Vom Nachkriegselend zur Metropolregion:
Der Kreis Stormarn 1945-2004
Vortrag Norbert Fischer, Bad Oldesloe, 30. Okt. 2005
Am 22. Oktober 1945, also fünfeinhalb Monate nach Ende des Zweiten Weltkrieges, wandte sich der damalige Stormarner Landrat Paasche mit einem dramatischen Appell an die Stormarner Bevölkerung: "Wir gehen einem der schwersten Winter der ganzen deutschen Geschichte entgegen. ... Jeder, ob Eingesessener, ob Flüchtling, muß sich jetzt einschränken und das Letzte, was er hat, dem geben, der es braucht, um durch den Winter zu kommen. Es wird nicht immer möglich sein, Ehepaaren ein eigenes Schlafzimmer zu belassen. Wohnräume werden nur als gemeinschaftliche Aufenthalts- und Wärmeräume für größere Hausgemeinschaften gestattet werden, und nur dann, wenn gleichzeitig die Schlafräume noch enger als 3,7 Quadratmeter pro Person belegt werden."
Heute dagegen zählt Stormarn zu den wohlhabendsten und wirtschaftsstärksten Landkreisen Norddeutschlands, ja der ganzen Republik - eine erstaunliche Entwicklung.

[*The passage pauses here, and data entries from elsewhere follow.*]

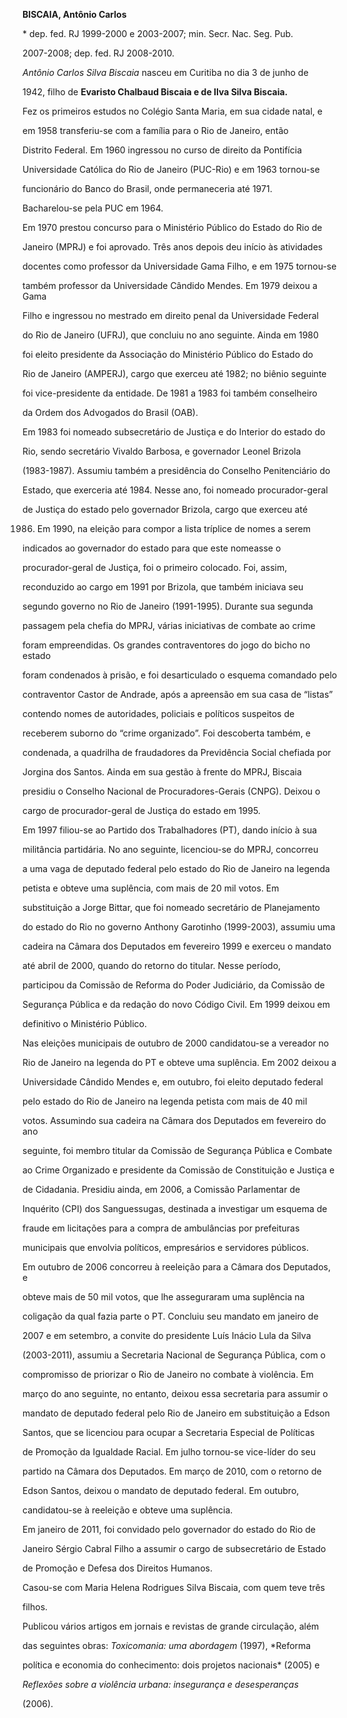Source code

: **BISCAIA, Antônio Carlos**



\* dep. fed. RJ 1999-2000 e 2003-2007; min. Secr. Nac. Seg. Pub.

2007-2008; dep. fed. RJ 2008-2010.



*Antônio Carlos Silva Biscaia* nasceu em Curitiba no dia 3 de junho de

1942, filho de **Evaristo Chalbaud Biscaia e de Ilva Silva Biscaia.**



Fez os primeiros estudos no Colégio Santa Maria, em sua cidade natal, e

em 1958 transferiu-se com a família para o Rio de Janeiro, então

Distrito Federal. Em 1960 ingressou no curso de direito da Pontifícia

Universidade Católica do Rio de Janeiro (PUC-Rio) e em 1963 tornou-se

funcionário do Banco do Brasil, onde permaneceria até 1971.

Bacharelou-se pela PUC em 1964.



Em 1970 prestou concurso para o Ministério Público do Estado do Rio de

Janeiro (MPRJ) e foi aprovado. Três anos depois deu início às atividades

docentes como professor da Universidade Gama Filho, e em 1975 tornou-se

também professor da Universidade Cândido Mendes. Em 1979 deixou a Gama

Filho e ingressou no mestrado em direito penal da Universidade Federal

do Rio de Janeiro (UFRJ), que concluiu no ano seguinte. Ainda em 1980

foi eleito presidente da Associação do Ministério Público do Estado do

Rio de Janeiro (AMPERJ), cargo que exerceu até 1982; no biênio seguinte

foi vice-presidente da entidade. De 1981 a 1983 foi também conselheiro

da Ordem dos Advogados do Brasil (OAB).



Em 1983 foi nomeado subsecretário de Justiça e do Interior do estado do

Rio, sendo secretário Vivaldo Barbosa, e governador Leonel Brizola

(1983-1987). Assumiu também a presidência do Conselho Penitenciário do

Estado, que exerceria até 1984. Nesse ano, foi nomeado procurador-geral

de Justiça do estado pelo governador Brizola, cargo que exerceu até

1986. Em 1990, na eleição para compor a lista tríplice de nomes a serem

indicados ao governador do estado para que este nomeasse o

procurador-geral de Justiça, foi o primeiro colocado. Foi, assim,

reconduzido ao cargo em 1991 por Brizola, que também iniciava seu

segundo governo no Rio de Janeiro (1991-1995). Durante sua segunda

passagem pela chefia do MPRJ, várias iniciativas de combate ao crime

foram empreendidas. Os grandes contraventores do jogo do bicho no estado

foram condenados à prisão, e foi desarticulado o esquema comandado pelo

contraventor Castor de Andrade, após a apreensão em sua casa de “listas”

contendo nomes de autoridades, policiais e políticos suspeitos de

receberem suborno do “crime organizado”. Foi descoberta também, e

condenada, a quadrilha de fraudadores da Previdência Social chefiada por

Jorgina dos Santos. Ainda em sua gestão à frente do MPRJ, Biscaia

presidiu o Conselho Nacional de Procuradores-Gerais (CNPG). Deixou o

cargo de procurador-geral de Justiça do estado em 1995.



Em 1997 filiou-se ao Partido dos Trabalhadores (PT), dando início à sua

militância partidária. No ano seguinte, licenciou-se do MPRJ, concorreu

a uma vaga de deputado federal pelo estado do Rio de Janeiro na legenda

petista e obteve uma suplência, com mais de 20 mil votos. Em

substituição a Jorge Bittar, que foi nomeado secretário de Planejamento

do estado do Rio no governo Anthony Garotinho (1999-2003), assumiu uma

cadeira na Câmara dos Deputados em fevereiro 1999 e exerceu o mandato

até abril de 2000, quando do retorno do titular. Nesse período,

participou da Comissão de Reforma do Poder Judiciário, da Comissão de

Segurança Pública e da redação do novo Código Civil. Em 1999 deixou em

definitivo o Ministério Público.



Nas eleições municipais de outubro de 2000 candidatou-se a vereador no

Rio de Janeiro na legenda do PT e obteve uma suplência. Em 2002 deixou a

Universidade Cândido Mendes e, em outubro, foi eleito deputado federal

pelo estado do Rio de Janeiro na legenda petista com mais de 40 mil

votos. Assumindo sua cadeira na Câmara dos Deputados em fevereiro do ano

seguinte, foi membro titular da Comissão de Segurança Pública e Combate

ao Crime Organizado e presidente da Comissão de Constituição e Justiça e

de Cidadania. Presidiu ainda, em 2006, a Comissão Parlamentar de

Inquérito (CPI) dos Sanguessugas, destinada a investigar um esquema de

fraude em licitações para a compra de ambulâncias por prefeituras

municipais que envolvia políticos, empresários e servidores públicos.



Em outubro de 2006 concorreu à reeleição para a Câmara dos Deputados, e

obteve mais de 50 mil votos, que lhe asseguraram uma suplência na

coligação da qual fazia parte o PT. Concluiu seu mandato em janeiro de

2007 e em setembro, a convite do presidente Luís Inácio Lula da Silva

(2003-2011), assumiu a Secretaria Nacional de Segurança Pública, com o

compromisso de priorizar o Rio de Janeiro no combate à violência. Em

março do ano seguinte, no entanto, deixou essa secretaria para assumir o

mandato de deputado federal pelo Rio de Janeiro em substituição a Edson

Santos, que se licenciou para ocupar a Secretaria Especial de Políticas

de Promoção da Igualdade Racial. Em julho tornou-se vice-líder do seu

partido na Câmara dos Deputados. Em março de 2010, com o retorno de

Edson Santos, deixou o mandato de deputado federal. Em outubro,

candidatou-se à reeleição e obteve uma suplência.



Em janeiro de 2011, foi convidado pelo governador do estado do Rio de

Janeiro Sérgio Cabral Filho a assumir o cargo de subsecretário de Estado

de Promoção e Defesa dos Direitos Humanos.



Casou-se com Maria Helena Rodrigues Silva Biscaia, com quem teve três

filhos.



Publicou vários artigos em jornais e revistas de grande circulação, além

das seguintes obras: *Toxicomania: uma abordagem* (1997), *Reforma

política e economia do conhecimento: dois projetos nacionais* (2005) e

*Reflexões sobre a violência urbana: insegurança e desesperanças*

(2006).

Lassen Sie mich einige Schlaglichter auf den Weg werfen, den Stormarn zwischen 1945 und heute ging.
Stärker als andere Kreise mußte Stormarn nach dem Zweiten Weltkrieg zu einer neuen Identität finden. Das Groß-Hamburg-Gesetz von 1937/38 hatte dem Landkreis mit Wandsbek nicht nur seine "Hauptstadt" genommen, sondern darüber hinaus noch weitere, wirtschaftlich und bevölkerungsmäßig bedeutende Gebiete im Randgebiet zum anscheinend übermächtigen Hamburg: Billstedt, Lohbrügge-Sande, Rahlstedt u.a.
Doch damit nicht genug: In den letzten Kriegsjahren waren unzählige Hamburger vor den Bomben nach Stormarn geflüchtet - "Buten-Hamborger" nannte man sie. In den ersten Nachkriegsjahren wurde Stormarn erst recht zur Flüchtlings-Hochburg in Deutschland. Kein Landkreis mußte mehr Flüchtlinge aufnehmen - auf zehn Einheimische kamen zwölf Flüchtlinge. Das verschärfte die damals ohnehin herrschende Not noch weiter. Zuzug und Neuansiedelung sollten weit über die erste Nachkriegszeit hinaus die Probleme des Kreises bestimmen. Immerhin: Die Bevölkerungsverluste der Vorkriegszeit wurden mehr als ausgeglichen ...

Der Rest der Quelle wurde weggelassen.